It is made available on Fridays and pertains to the Tuesday before that. You can find the raw version from the source, with is the Commodity Futures Trading Commission OR you can see a synthetic version in many places, such as Barchart’s graphs, which are great for a visual overview.

It provides the positions of large players in futures markets: commercials (banks and large brokers), hedge funds, etc. It gives the longs and shorts on your chosen commodity, forex pair, index, etc. I will discuss how to interpret this in a minute, but for now, lets start with an example…

Since I like forex trading, lets have a look at the USD COT report positions overview as of Tuesday 21 2017 (which means it pertains to data on Tuesday Nov 14) and shows the last 3 years of data (you can pick more or less, but 3 years is generally good):

https://www.barchart.com/futures/commitment-of-traders/technical-charts/DX*0
https://www.barchart.com/futures/commitment-of-traders/technical-charts/DX*0

As you can see, you have 3 graphs here: 1) the average usd value relative to a basket of currencies (up is appreciation of usd in broad terms and down is depreciation of usd in broad terms); 2) the old COT report format reporting; 3) the new COT report format reporting, which is the one you should look at:

Barchart.com

Using the COT

In general, you look at the TTF COT report and you see there are 3 important categories: Dealer intermediary, Asset manager, and Leveraged funds (hedge funds). “Other reportables” is generally NOT important, other than for jpy in some cases (in the case of forex), but generally you can disregard this line.

As with technical analysis and all other forms of financial analysis and trading strategies, there is a great deal of “over interpretation / over analysis” and overkill when it comes to the COT.

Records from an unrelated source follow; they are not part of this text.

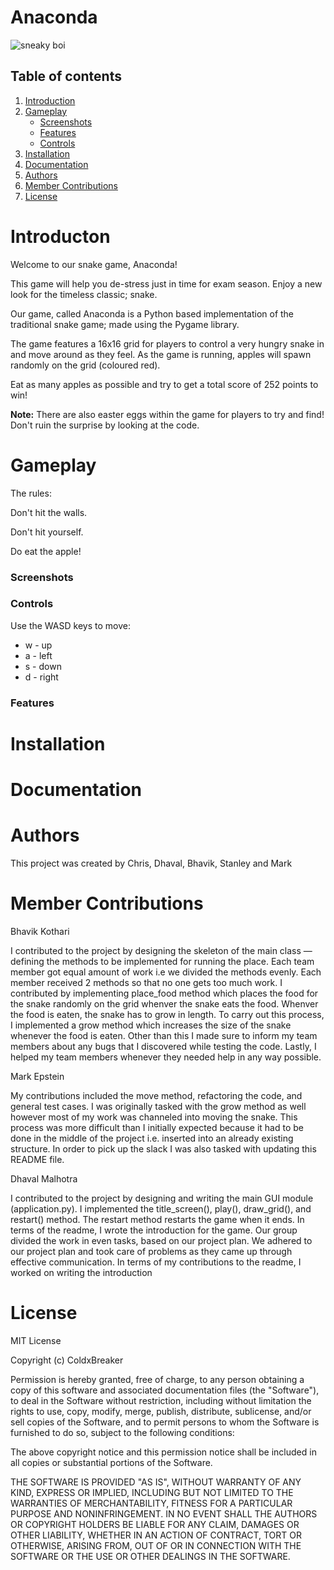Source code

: # Anaconda

![sneaky boi](https://user-images.githubusercontent.com/24628243/70019571-b1f23500-1557-11ea-877e-cce48aafefbc.png)

## Table of contents 
<a name="top"></a> 
1. [Introduction](#introduction) 
2. [Gameplay](#gameplay)
     - [Screenshots](#screenshots)
     - [Features](#features)
     - [Controls](#controls)
3. [Installation](#install)
4. [Documentation](#documentation)
5. [Authors](#authors)
6. [Member Contributions](#membercontributions)
7. [License](#license)

# Introducton <a name="introduction">
  Welcome to our snake game, Anaconda!
     
  This game will help you de-stress just in time for exam season.
  Enjoy a new look for the timeless classic; snake.
  
  Our game, called Anaconda is a Python based implementation of the traditional snake game; made using the Pygame library.
  
  The game features a 16x16 grid for players to control a very hungry snake in and move around as they feel. As the game is 
  running, apples will spawn randomly on the grid (coloured red).
  
  Eat as many apples as possible and try to get a total score of 252 points to win!
  
  **Note:** There are also easter eggs within the game for players to try and find! Don't ruin the surprise by looking at the code.
  
  
     
     
# Gameplay <a name="gameplay">
  The rules:
     
  Don't hit the walls.
  
  Don't hit yourself.
  
  Do eat the apple!
### Screenshots <a name="screenshots">
  
### Controls <a name="controls">
  Use the WASD keys to move:
  + w - up
  + a - left
  + s - down
  + d - right
### Features <a name="features">
  
# Installation <a name="install">
  
# Documentation <a name="documentation">

# Authors <a name="authors">
This project was created by Chris, Dhaval, Bhavik, Stanley and Mark
  
# Member Contributions <a name="membercontributions">
 
Bhavik Kothari

I contributed to the project by designing the skeleton of the main class — defining the methods to be implemented for running the place. Each team member got equal amount of work i.e we divided the methods evenly. Each member received 2 methods so that no one gets too much work. I contributed by implementing place_food method which places the food for the snake randomly on the grid whenver the snake eats the food. Whenver the food is eaten, the snake has to grow in length. To carry out this process, I implemented a grow method which increases the size of the snake whenever the food is eaten. Other than this I made sure to inform my team members about any bugs that I discovered while testing the code. Lastly, I helped my team members whenever they needed help in any way possible.

Mark Epstein

My contributions included the move method, refactoring the code, and general test cases. I was originally tasked with the grow method as well however most of my work was channeled into moving the snake. This process was more difficult than I initially expected because it had to be done in the middle of the project i.e. inserted into an already existing structure. In order to pick up the slack I was also tasked with updating this README file. 

Dhaval Malhotra

I contributed to the project by designing and writing the main GUI module (application.py). I implemented the title_screen(), play(), draw_grid(), and restart() method. The restart method restarts the game when it ends. In terms of the readme, I wrote the introduction for the game. Our group divided the work in even tasks, based on our project plan. We adhered to our project plan and took care of problems as they came up through effective communication. In terms of my contributions to the readme, I worked on writing the introduction


# License <a name="license">
MIT License

Copyright (c) ColdxBreaker

Permission is hereby granted, free of charge, to any person obtaining a copy
of this software and associated documentation files (the "Software"), to deal
in the Software without restriction, including without limitation the rights
to use, copy, modify, merge, publish, distribute, sublicense, and/or sell
copies of the Software, and to permit persons to whom the Software is
furnished to do so, subject to the following conditions:

The above copyright notice and this permission notice shall be included in
all copies or substantial portions of the Software.

THE SOFTWARE IS PROVIDED "AS IS", WITHOUT WARRANTY OF ANY KIND, EXPRESS OR
IMPLIED, INCLUDING BUT NOT LIMITED TO THE WARRANTIES OF MERCHANTABILITY,
FITNESS FOR A PARTICULAR PURPOSE AND NONINFRINGEMENT. IN NO EVENT SHALL THE
AUTHORS OR COPYRIGHT HOLDERS BE LIABLE FOR ANY CLAIM, DAMAGES OR OTHER
LIABILITY, WHETHER IN AN ACTION OF CONTRACT, TORT OR OTHERWISE, ARISING FROM,
OUT OF OR IN CONNECTION WITH THE SOFTWARE OR THE USE OR OTHER DEALINGS IN
THE SOFTWARE.
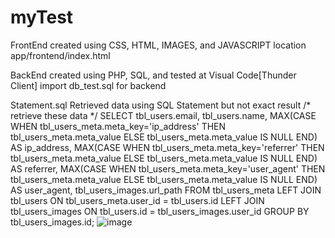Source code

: # myTest

FrontEnd
  created using CSS, HTML, IMAGES, and JAVASCRIPT
  location app/frontend/index.html
  
BackEnd
  created using PHP, SQL, and tested at Visual Code[Thunder Client]
  import db_test.sql for backend
  
  
Statement.sql
  Retrieved data using SQL Statement but not exact result 
  /* retrieve these data */ 
  SELECT tbl_users.email, tbl_users.name, MAX(CASE WHEN tbl_users_meta.meta_key='ip_address' THEN tbl_users_meta.meta_value ELSE tbl_users_meta.meta_value IS NULL END) AS ip_address, MAX(CASE WHEN tbl_users_meta.meta_key='referrer' THEN tbl_users_meta.meta_value ELSE tbl_users_meta.meta_value IS NULL END) AS referrer, MAX(CASE WHEN tbl_users_meta.meta_key='user_agent' THEN tbl_users_meta.meta_value ELSE tbl_users_meta.meta_value IS NULL END) AS user_agent, tbl_users_images.url_path FROM tbl_users_meta LEFT JOIN tbl_users ON tbl_users_meta.user_id = tbl_users.id LEFT JOIN tbl_users_images ON tbl_users.id = tbl_users_images.user_id GROUP BY tbl_users_images.id;
  ![image](https://user-images.githubusercontent.com/5936233/198877583-e0650941-4cd4-4876-a107-aa29f2fc1389.png)
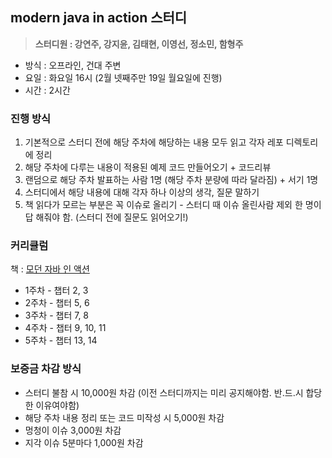 ## modern java in action 스터디

> **스터디원 : 강연주, 강지윤, 김태현, 이영선, 정소민, 함형주**

* 방식 : 오프라인, 건대 주변
* 요일 : 화요일 16시 (2월 넷째주만 19일 월요일에 진행)
* 시간 : 2시간

### 진행 방식
1. 기본적으로 스터디 전에 해당 주차에 해당하는 내용 모두 읽고 각자 레포 디렉토리에 정리
2. 해당 주차에 다루는 내용이 적용된 예제 코드 만들어오기 + 코드리뷰
3. 랜덤으로 해당 주차 발표하는 사람 1명 (해당 주차 분량에 따라 달라짐) + 서기 1명
4. 스터디에서 해당 내용에 대해 각자 하나 이상의 생각, 질문 말하기
5. 책 읽다가 모르는 부분은 꼭 이슈로 올리기 - 스터디 때 이슈 올린사람 제외 한 명이 답 해줘야 함.
   (스터디 전에 질문도 읽어오기!)

### 커리큘럼
책 : [모던 자바 인 액션](https://www.yes24.com/Product/Goods/77125987)
* 1주차 - 챕터 2, 3
* 2주차 - 챕터 5, 6
* 3주차 - 챕터 7, 8
* 4주차 - 챕터 9, 10, 11
* 5주차 - 챕터 13, 14

### 보증금 차감 방식
* 스터디 불참 시 10,000원 차감 (이전 스터디까지는 미리 공지해야함. 반.드.시 합당한 이유여야함)
* 해당 주차 내용 정리 또는 코드 미작성 시 5,000원 차감
* 멍청이 이슈 3,000원 차감
* 지각 이슈 5분마다 1,000원 차감
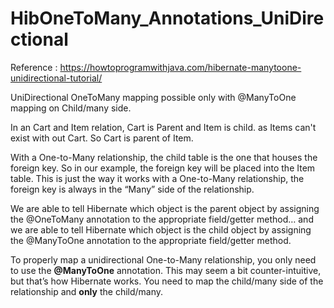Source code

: # HibOneToMany_Annotations_UniDirectional

Reference : https://howtoprogramwithjava.com/hibernate-manytoone-unidirectional-tutorial/

UniDirectional OneToMany mapping possible only with @ManyToOne mapping on Child/many side.

In an Cart and Item relation, Cart is Parent and Item is child. as Items can't exist with out Cart. So Cart is parent of Item.

With a One-to-Many relationship, the child table is the one that houses the foreign key. So in our example, the foreign key will be placed into the Item table. This is just the way it works with a One-to-Many relationship, the foreign key is always in the “Many” side of the relationship.

We are able to tell Hibernate which object is the parent object by assigning the @OneToMany annotation to the appropriate field/getter method… and we are able to tell Hibernate which object is the child object by assigning the @ManyToOne annotation to the appropriate field/getter method.

To properly map a unidirectional One-to-Many relationship, you only need to use the <b>@ManyToOne</b> annotation. This may seem a bit counter-intuitive, but that’s how Hibernate works. You need to map the child/many side of the relationship and <b>only</b> the child/many.

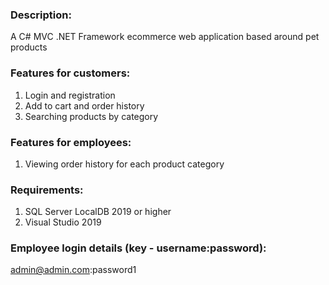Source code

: ### Description:
A C# MVC .NET Framework ecommerce web application based around pet products

### Features for customers:

 1. Login and registration
 2. Add to cart and order history
 3. Searching products by category

### Features for employees:

 1. Viewing order history for each product category

### Requirements:

 1. SQL Server LocalDB 2019 or higher
 2. Visual Studio 2019

### Employee login details (key - username:password):
admin@admin.com:password1
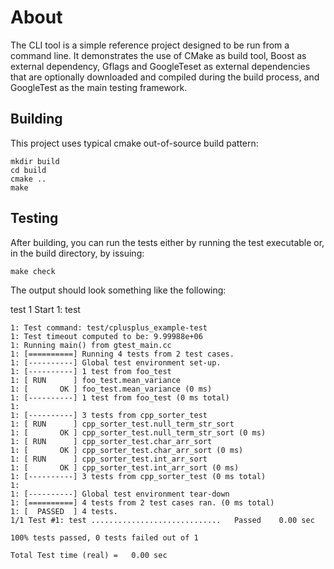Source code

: About
=====

The CLI tool is a simple reference project designed to be run from a command line.
It demonstrates the use of CMake as build tool, Boost as external dependency, 
Gflags and GoogleTeset as external dependencies that are optionally downloaded and compiled during the build process,
and GoogleTest as the main testing framework.

Building
--------

This project uses typical cmake out-of-source build pattern:

    mkdir build
    cd build
    cmake ..
    make

Testing
-------

After building, you can run the tests either by running the test executable or, in the build directory, by issuing:

    make check
    
The output should look something like the following:

test 1
    Start 1: test

    1: Test command: test/cplusplus_example-test
    1: Test timeout computed to be: 9.99988e+06
    1: Running main() from gtest_main.cc
    1: [==========] Running 4 tests from 2 test cases.
    1: [----------] Global test environment set-up.
    1: [----------] 1 test from foo_test
    1: [ RUN      ] foo_test.mean_variance
    1: [       OK ] foo_test.mean_variance (0 ms)
    1: [----------] 1 test from foo_test (0 ms total)
    1: 
    1: [----------] 3 tests from cpp_sorter_test
    1: [ RUN      ] cpp_sorter_test.null_term_str_sort
    1: [       OK ] cpp_sorter_test.null_term_str_sort (0 ms)
    1: [ RUN      ] cpp_sorter_test.char_arr_sort
    1: [       OK ] cpp_sorter_test.char_arr_sort (0 ms)
    1: [ RUN      ] cpp_sorter_test.int_arr_sort
    1: [       OK ] cpp_sorter_test.int_arr_sort (0 ms)
    1: [----------] 3 tests from cpp_sorter_test (0 ms total)
    1: 
    1: [----------] Global test environment tear-down
    1: [==========] 4 tests from 2 test cases ran. (0 ms total)
    1: [  PASSED  ] 4 tests.
    1/1 Test #1: test .............................   Passed    0.00 sec
    
    100% tests passed, 0 tests failed out of 1

    Total Test time (real) =   0.00 sec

First, before I explain things, notice what happened in October 2017: the red line (“Dealers / Intermediaries”) started to go “down” and the USD appreciated strongly by more than 6% (equivalent to more than 2000+ pips easy on most pairs) for 2 months. Then, from mid January 2017 to September 2017, the red line gradually trended up (less negative, going towards zero) and the usd depreciated 10 %… a LOT of pips!

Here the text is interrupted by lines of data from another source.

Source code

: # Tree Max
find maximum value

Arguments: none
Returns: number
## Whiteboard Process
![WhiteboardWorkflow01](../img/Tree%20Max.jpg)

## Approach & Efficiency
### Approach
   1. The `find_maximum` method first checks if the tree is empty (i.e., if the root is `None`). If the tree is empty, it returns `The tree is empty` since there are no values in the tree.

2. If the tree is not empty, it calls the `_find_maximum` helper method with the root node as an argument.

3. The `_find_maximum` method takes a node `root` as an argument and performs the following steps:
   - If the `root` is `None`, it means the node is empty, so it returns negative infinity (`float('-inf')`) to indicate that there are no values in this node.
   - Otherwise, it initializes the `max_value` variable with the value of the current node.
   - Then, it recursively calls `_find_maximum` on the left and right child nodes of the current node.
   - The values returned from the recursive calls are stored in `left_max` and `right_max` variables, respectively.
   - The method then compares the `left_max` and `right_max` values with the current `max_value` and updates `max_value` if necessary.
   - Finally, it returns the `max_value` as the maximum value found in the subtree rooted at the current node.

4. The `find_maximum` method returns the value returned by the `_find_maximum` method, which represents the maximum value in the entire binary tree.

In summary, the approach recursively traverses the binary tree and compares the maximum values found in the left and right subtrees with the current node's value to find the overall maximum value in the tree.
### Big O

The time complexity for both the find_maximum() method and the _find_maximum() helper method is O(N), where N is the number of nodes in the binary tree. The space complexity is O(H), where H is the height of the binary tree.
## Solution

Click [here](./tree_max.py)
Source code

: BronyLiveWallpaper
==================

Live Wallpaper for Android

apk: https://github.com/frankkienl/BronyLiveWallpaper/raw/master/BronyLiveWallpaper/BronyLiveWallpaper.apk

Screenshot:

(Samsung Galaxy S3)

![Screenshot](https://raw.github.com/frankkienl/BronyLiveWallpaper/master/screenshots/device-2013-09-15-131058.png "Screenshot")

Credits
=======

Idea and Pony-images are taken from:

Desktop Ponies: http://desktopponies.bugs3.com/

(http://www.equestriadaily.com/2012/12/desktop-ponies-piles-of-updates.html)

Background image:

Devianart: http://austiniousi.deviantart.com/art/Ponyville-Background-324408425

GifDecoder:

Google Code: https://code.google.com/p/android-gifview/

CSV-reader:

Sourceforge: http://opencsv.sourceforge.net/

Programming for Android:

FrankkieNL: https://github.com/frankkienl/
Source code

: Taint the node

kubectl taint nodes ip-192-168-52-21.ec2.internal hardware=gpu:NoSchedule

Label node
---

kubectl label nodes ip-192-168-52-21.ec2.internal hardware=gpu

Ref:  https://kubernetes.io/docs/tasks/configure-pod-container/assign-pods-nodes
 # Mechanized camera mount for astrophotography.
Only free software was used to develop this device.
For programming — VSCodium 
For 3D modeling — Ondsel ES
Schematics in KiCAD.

I will thus right away give you the general interpretation and simple use of the COT and I will THEN explain:

  1. Go in opposite direction to the “dealers / intermediaries” (i.e. banks). If the red line is going up, banks are going “more long / less short”, so you should have a short macro bias (bearish) on this instrument. If the red line is going down, banks are going “more short / less long”, so you should have a long macro bias (bullish) on that instrument.
  2. Notice extreme positions in either shorts or longs (generally the red line again). If you have an extreme, it may signal a turnaround soon… although my general philosophy about this is to always wait for the market to TELL you and avoid supposing anything in advance about where the market may go…
  3. The green line generally goes opposite to the red line. These are speculative positions directly in the futures market, and NOT hedging strategies.

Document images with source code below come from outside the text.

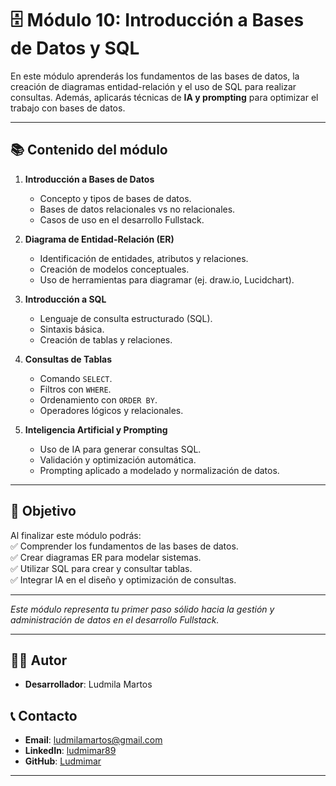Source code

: # 🗄️ Módulo 10: Introducción a Bases de Datos y SQL

En este módulo aprenderás los fundamentos de las bases de datos, la creación de diagramas entidad-relación y el uso de SQL para realizar consultas. Además, aplicarás técnicas de **IA y prompting** para optimizar el trabajo con bases de datos.

---

## 📚 Contenido del módulo

1. **Introducción a Bases de Datos**  
   - Concepto y tipos de bases de datos.  
   - Bases de datos relacionales vs no relacionales.  
   - Casos de uso en el desarrollo Fullstack.  

2. **Diagrama de Entidad-Relación (ER)**  
   - Identificación de entidades, atributos y relaciones.  
   - Creación de modelos conceptuales.  
   - Uso de herramientas para diagramar (ej. draw.io, Lucidchart).  

3. **Introducción a SQL**  
   - Lenguaje de consulta estructurado (SQL).  
   - Sintaxis básica.  
   - Creación de tablas y relaciones.  

4. **Consultas de Tablas**  
   - Comando `SELECT`.  
   - Filtros con `WHERE`.  
   - Ordenamiento con `ORDER BY`.  
   - Operadores lógicos y relacionales.  

5. **Inteligencia Artificial y Prompting**  
   - Uso de IA para generar consultas SQL.  
   - Validación y optimización automática.  
   - Prompting aplicado a modelado y normalización de datos.  

---

## 🎯 Objetivo
Al finalizar este módulo podrás:  
✅ Comprender los fundamentos de las bases de datos.  
✅ Crear diagramas ER para modelar sistemas.  
✅ Utilizar SQL para crear y consultar tablas.  
✅ Integrar IA en el diseño y optimización de consultas.  

---

*Este módulo representa tu primer paso sólido hacia la gestión y administración de datos en el desarrollo Fullstack.*

---

## 👨‍💻 Autor

- **Desarrollador**: Ludmila Martos

## 📞 Contacto

- **Email**: [ludmilamartos@gmail.com](mailto:ludmilamartos@gmail.com)
- **LinkedIn**: [ludmimar89](https://www.linkedin.com/in/ludmimar89/)
- **GitHub**: [Ludmimar](https://github.com/Ludmimar)

---
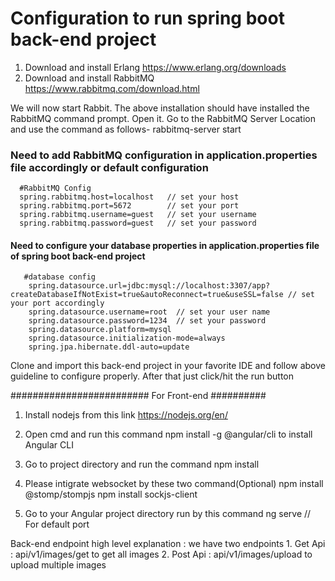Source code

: # Configuration to run spring boot back-end project
  1. Download and install Erlang    https://www.erlang.org/downloads
  2. Download and install  RabbitMQ  https://www.rabbitmq.com/download.html
  
  We will now start Rabbit. The above installation should have installed the RabbitMQ command prompt. Open it.
  Go to the RabbitMQ Server Location and use the command as follows- rabbitmq-server start
  
  ### Need to add RabbitMQ configuration in application.properties file accordingly or default configuration
      #RabbitMQ Config
      spring.rabbitmq.host=localhost   // set your host
      spring.rabbitmq.port=5672        // set your port
      spring.rabbitmq.username=guest   // set your username
      spring.rabbitmq.password=guest   // set your password
  
  #### Need to configure your database properties in application.properties file of spring boot back-end project
       #database config
        spring.datasource.url=jdbc:mysql://localhost:3307/app?createDatabaseIfNotExist=true&autoReconnect=true&useSSL=false // set your port accordingly
        spring.datasource.username=root  // set your user name
        spring.datasource.password=1234  // set your password
        spring.datasource.platform=mysql
        spring.datasource.initialization-mode=always
        spring.jpa.hibernate.ddl-auto=update
        
  Clone and import this back-end project in your favorite IDE and follow above guideline to configure properly.
  After that just click/hit the run button
  
  ######################### For Front-end ##########
  1. Install nodejs from this link https://nodejs.org/en/
  2. Open cmd and run this command   npm install -g @angular/cli   to install Angular CLI
  3. Go to project directory and run the command npm install
  4. Please intigrate websocket by these two command(Optional)
      npm install @stomp/stompjs
      npm install sockjs-client
      
  4. Go to your Angular project directory run by this command  ng serve // For default port 
  
  
  Back-end endpoint high level explanation :
   we have two endpoints 
      1. Get Api : api/v1/images/get   to get all images 
      2. Post Api : api/v1/images/upload  to upload multiple images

The data is always “late”: it is available Friday and gives a snapshot of the last Tuesday… so if you are trading for fast ups and downs, all this is not useful at all. The data DOES signal the aggregate expectations of major players who look at the market all day, your round, and have experts and good information, so this IS useful overall, if you trade long term positions.

For the small trader, the only actionable pieces of info are 1) extreme positions and 2) the last 2 moves by banks (dealers). That’s the best you can extract from the COT for useable info, the rest should come from your own assessment of fundamentals (macro trends for inflation, central bank stance, growth, etc. in the case of forex trading, as I explained in previous posts) and technical (chart) analysis.

Futures, Hedging, and the COT

Why should you go “opposite to bank COT positions”? This seems mysterious, right? Allow me to explain…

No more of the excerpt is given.